(Task description) Run through the records and show each line that includes the string "nebo".

(Exercise input)

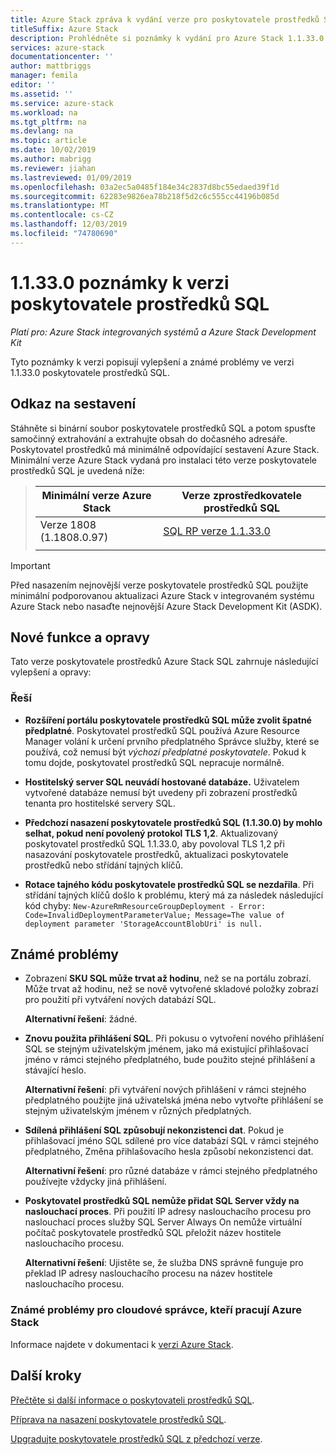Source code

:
 ```yaml
---
title: Azure Stack zpráva k vydání verze pro poskytovatele prostředků SQL 1.1.33.0
titleSuffix: Azure Stack
description: Prohlédněte si poznámky k vydání pro Azure Stack 1.1.33.0 aktualizace poskytovatele prostředků SQL.
services: azure-stack
documentationcenter: ''
author: mattbriggs
manager: femila
editor: ''
ms.assetid: ''
ms.service: azure-stack
ms.workload: na
ms.tgt_pltfrm: na
ms.devlang: na
ms.topic: article
ms.date: 10/02/2019
ms.author: mabrigg
ms.reviewer: jiahan
ms.lastreviewed: 01/09/2019
ms.openlocfilehash: 03a2ec5a0485f184e34c2837d8bc55edaed39f1d
ms.sourcegitcommit: 62283e9826ea78b218f5d2c6c555cc44196b085d
ms.translationtype: MT
ms.contentlocale: cs-CZ
ms.lasthandoff: 12/03/2019
ms.locfileid: "74780690"
---
```

# <a name="sql-resource-provider-11330-release-notes"></a>1\.1.33.0 poznámky k verzi poskytovatele prostředků SQL

*Platí pro: Azure Stack integrovaných systémů a Azure Stack Development Kit*

Tyto poznámky k verzi popisují vylepšení a známé problémy ve verzi 1.1.33.0 poskytovatele prostředků SQL.

## <a name="build-reference"></a>Odkaz na sestavení
Stáhněte si binární soubor poskytovatele prostředků SQL a potom spusťte samočinný extrahování a extrahujte obsah do dočasného adresáře. Poskytovatel prostředků má minimálně odpovídající sestavení Azure Stack. Minimální verze Azure Stack vydaná pro instalaci této verze poskytovatele prostředků SQL je uvedená níže:

> |Minimální verze Azure Stack|Verze zprostředkovatele prostředků SQL|
> |-----|-----|
> |Verze 1808 (1.1808.0.97)|[SQL RP verze 1.1.33.0](https://aka.ms/azurestacksqlrp11330)|  
> |     |     |

> [!IMPORTANT]
> Před nasazením nejnovější verze poskytovatele prostředků SQL použijte minimální podporovanou aktualizaci Azure Stack v integrovaném systému Azure Stack nebo nasaďte nejnovější Azure Stack Development Kit (ASDK).

## <a name="new-features-and-fixes"></a>Nové funkce a opravy
Tato verze poskytovatele prostředků Azure Stack SQL zahrnuje následující vylepšení a opravy:

### <a name="fixes"></a>Řeší

- **Rozšíření portálu poskytovatele prostředků SQL může zvolit špatné předplatné**. Poskytovatel prostředků SQL používá Azure Resource Manager volání k určení prvního předplatného Správce služby, které se používá, což nemusí být *výchozí předplatné poskytovatele*. Pokud k tomu dojde, poskytovatel prostředků SQL nepracuje normálně.

- **Hostitelský server SQL neuvádí hostované databáze.** Uživatelem vytvořené databáze nemusí být uvedeny při zobrazení prostředků tenanta pro hostitelské servery SQL.

- **Předchozí nasazení poskytovatele prostředků SQL (1.1.30.0) by mohlo selhat, pokud není povolený protokol TLS 1,2**. Aktualizovaný poskytovatel prostředků SQL 1.1.33.0, aby povoloval TLS 1,2 při nasazování poskytovatele prostředků, aktualizaci poskytovatele prostředků nebo střídání tajných klíčů.

- **Rotace tajného kódu poskytovatele prostředků SQL se nezdařila**. Při střídání tajných klíčů došlo k problému, který má za následek následující kód chyby: `New-AzureRmResourceGroupDeployment - Error: Code=InvalidDeploymentParameterValue; Message=The value of deployment parameter 'StorageAccountBlobUri' is null.`

## <a name="known-issues"></a>Známé problémy

- Zobrazení **SKU SQL může trvat až hodinu**, než se na portálu zobrazí. Může trvat až hodinu, než se nově vytvořené skladové položky zobrazí pro použití při vytváření nových databází SQL.

    **Alternativní řešení**: žádné.

- **Znovu použita přihlášení SQL**. Při pokusu o vytvoření nového přihlášení SQL se stejným uživatelským jménem, jako má existující přihlašovací jméno v rámci stejného předplatného, bude použito stejné přihlášení a stávající heslo.

    **Alternativní řešení**: při vytváření nových přihlášení v rámci stejného předplatného použijte jiná uživatelská jména nebo vytvořte přihlášení se stejným uživatelským jménem v různých předplatných.

- **Sdílená přihlášení SQL způsobují nekonzistenci dat**. Pokud je přihlašovací jméno SQL sdílené pro více databází SQL v rámci stejného předplatného, Změna přihlašovacího hesla způsobí nekonzistenci dat.

    **Alternativní řešení**: pro různé databáze v rámci stejného předplatného používejte vždycky jiná přihlášení.

- **Poskytovatel prostředků SQL nemůže přidat SQL Server vždy na naslouchací proces**. Při použití IP adresy naslouchacího procesu pro naslouchací proces služby SQL Server Always On nemůže virtuální počítač poskytovatele prostředků SQL přeložit název hostitele naslouchacího procesu.

    **Alternativní řešení**: Ujistěte se, že služba DNS správně funguje pro překlad IP adresy naslouchacího procesu na název hostitele naslouchacího procesu.

### <a name="known-issues-for-cloud-admins-operating-azure-stack"></a>Známé problémy pro cloudové správce, kteří pracují Azure Stack
Informace najdete v dokumentaci k [verzi Azure Stack](azure-stack-servicing-policy.md).

## <a name="next-steps"></a>Další kroky
[Přečtěte si další informace o poskytovateli prostředků SQL](azure-stack-sql-resource-provider.md).

[Příprava na nasazení poskytovatele prostředků SQL](azure-stack-sql-resource-provider-deploy.md#prerequisites).

[Upgradujte poskytovatele prostředků SQL z předchozí verze](azure-stack-sql-resource-provider-update.md).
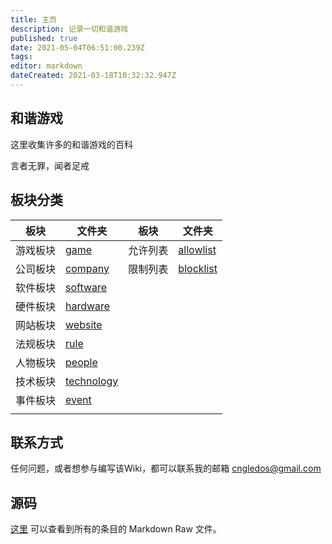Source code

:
 ```yaml
---
title: 主页
description: 记录一切和谐游戏
published: true
date: 2021-05-04T06:51:00.239Z
tags: 
editor: markdown
dateCreated: 2021-03-18T10:32:32.947Z
---
```


和谐游戏
--------

这里收集许多的和谐游戏的百科

言者无罪，闻者足戒

板块分类
--------

| 板块     | 文件夹                                 | 板块     | 文件夹                              |
| -------- | -------------------------------------- | -------- | ----------------------------------- |
| 游戏板块 | [game](game/game.md)                   | 允许列表 | [allowlist](allowlist/allowlist.md) |
| 公司板块 | [company](company/company.md)          | 限制列表 | [blocklist](blocklist/blocklist.md) |
| 软件板块 | [software](software/software.md)       |          |                                     |
| 硬件板块 | [hardware](hardware/hardware.md)       |          |                                     |
| 网站板块 | [website](website/website.md)          |          |                                     |
| 法规板块 | [rule](rule/rule.md)                   |          |                                     |
| 人物板块 | [people](people/people.md)             |          |                                     |
| 技术板块 | [technology](technology/technology.md) |          |                                     |
| 事件板块 | [event](event/event.md)                |          |                                     |
|          |                                        |          |                                     |

联系方式
--------

任何问题，或者想参与编写该Wiki，都可以联系我的邮箱 cngledos@gmail.com

源码
----

[这里](https://github.com/gledos/ggame) 可以查看到所有的条目的 Markdown Raw 文件。
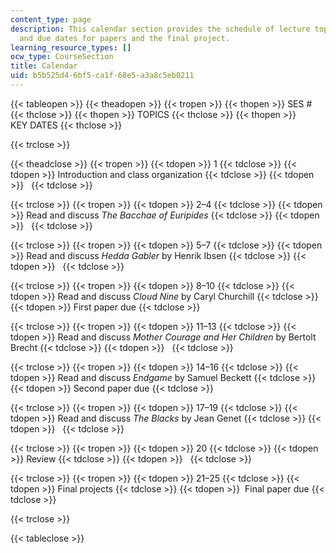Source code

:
 ```yaml
---
content_type: page
description: This calendar section provides the schedule of lecture topics, readings,
  and due dates for papers and the final project.
learning_resource_types: []
ocw_type: CourseSection
title: Calendar
uid: b5b525d4-6bf5-ca1f-68e5-a3a8c5eb0211
---
```


{{< tableopen >}}
{{< theadopen >}}
{{< tropen >}}
{{< thopen >}}
SES #
{{< thclose >}}
{{< thopen >}}
TOPICS
{{< thclose >}}
{{< thopen >}}
KEY DATES
{{< thclose >}}

{{< trclose >}}

{{< theadclose >}}
{{< tropen >}}
{{< tdopen >}}
1
{{< tdclose >}}
{{< tdopen >}}
Introduction and class organization
{{< tdclose >}}
{{< tdopen >}}
 
{{< tdclose >}}

{{< trclose >}}
{{< tropen >}}
{{< tdopen >}}
2–4
{{< tdclose >}}
{{< tdopen >}}
Read and discuss _The Bacchae of Euripides_
{{< tdclose >}}
{{< tdopen >}}
 
{{< tdclose >}}

{{< trclose >}}
{{< tropen >}}
{{< tdopen >}}
5–7
{{< tdclose >}}
{{< tdopen >}}
Read and discuss _Hedda Gabler_ by Henrik Ibsen
{{< tdclose >}}
{{< tdopen >}}
 
{{< tdclose >}}

{{< trclose >}}
{{< tropen >}}
{{< tdopen >}}
8–10
{{< tdclose >}}
{{< tdopen >}}
Read and discuss _Cloud Nine_ by Caryl Churchill
{{< tdclose >}}
{{< tdopen >}}
First paper due
{{< tdclose >}}

{{< trclose >}}
{{< tropen >}}
{{< tdopen >}}
11–13
{{< tdclose >}}
{{< tdopen >}}
Read and discuss _Mother Courage and Her Children_ by Bertolt Brecht
{{< tdclose >}}
{{< tdopen >}}
 
{{< tdclose >}}

{{< trclose >}}
{{< tropen >}}
{{< tdopen >}}
14–16
{{< tdclose >}}
{{< tdopen >}}
Read and discuss _Endgame_ by Samuel Beckett
{{< tdclose >}}
{{< tdopen >}}
Second paper due
{{< tdclose >}}

{{< trclose >}}
{{< tropen >}}
{{< tdopen >}}
17–19
{{< tdclose >}}
{{< tdopen >}}
Read and discuss _The Blacks_ by Jean Genet
{{< tdclose >}}
{{< tdopen >}}
 
{{< tdclose >}}

{{< trclose >}}
{{< tropen >}}
{{< tdopen >}}
20
{{< tdclose >}}
{{< tdopen >}}
Review
{{< tdclose >}}
{{< tdopen >}}
 
{{< tdclose >}}

{{< trclose >}}
{{< tropen >}}
{{< tdopen >}}
21–25
{{< tdclose >}}
{{< tdopen >}}
Final projects
{{< tdclose >}}
{{< tdopen >}}
 Final paper due
{{< tdclose >}}

{{< trclose >}}

{{< tableclose >}}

(Answer box)
> Před nasazením nejnovější verze poskytovatele prostředků SQL použijte minimální podporovanou aktualizaci Azure Stack v integrovaném systému Azure Stack nebo nasaďte nejnovější Azure Stack Development Kit (ASDK).
- **Předchozí nasazení poskytovatele prostředků SQL (1.1.30.0) by mohlo selhat, pokud není povolený protokol TLS 1,2**. Aktualizovaný poskytovatel prostředků SQL 1.1.33.0, aby povoloval TLS 1,2 při nasazování poskytovatele prostředků, aktualizaci poskytovatele prostředků nebo střídání tajných klíčů.
    **Alternativní řešení**: při vytváření nových přihlášení v rámci stejného předplatného použijte jiná uživatelská jména nebo vytvořte přihlášení se stejným uživatelským jménem v různých předplatných.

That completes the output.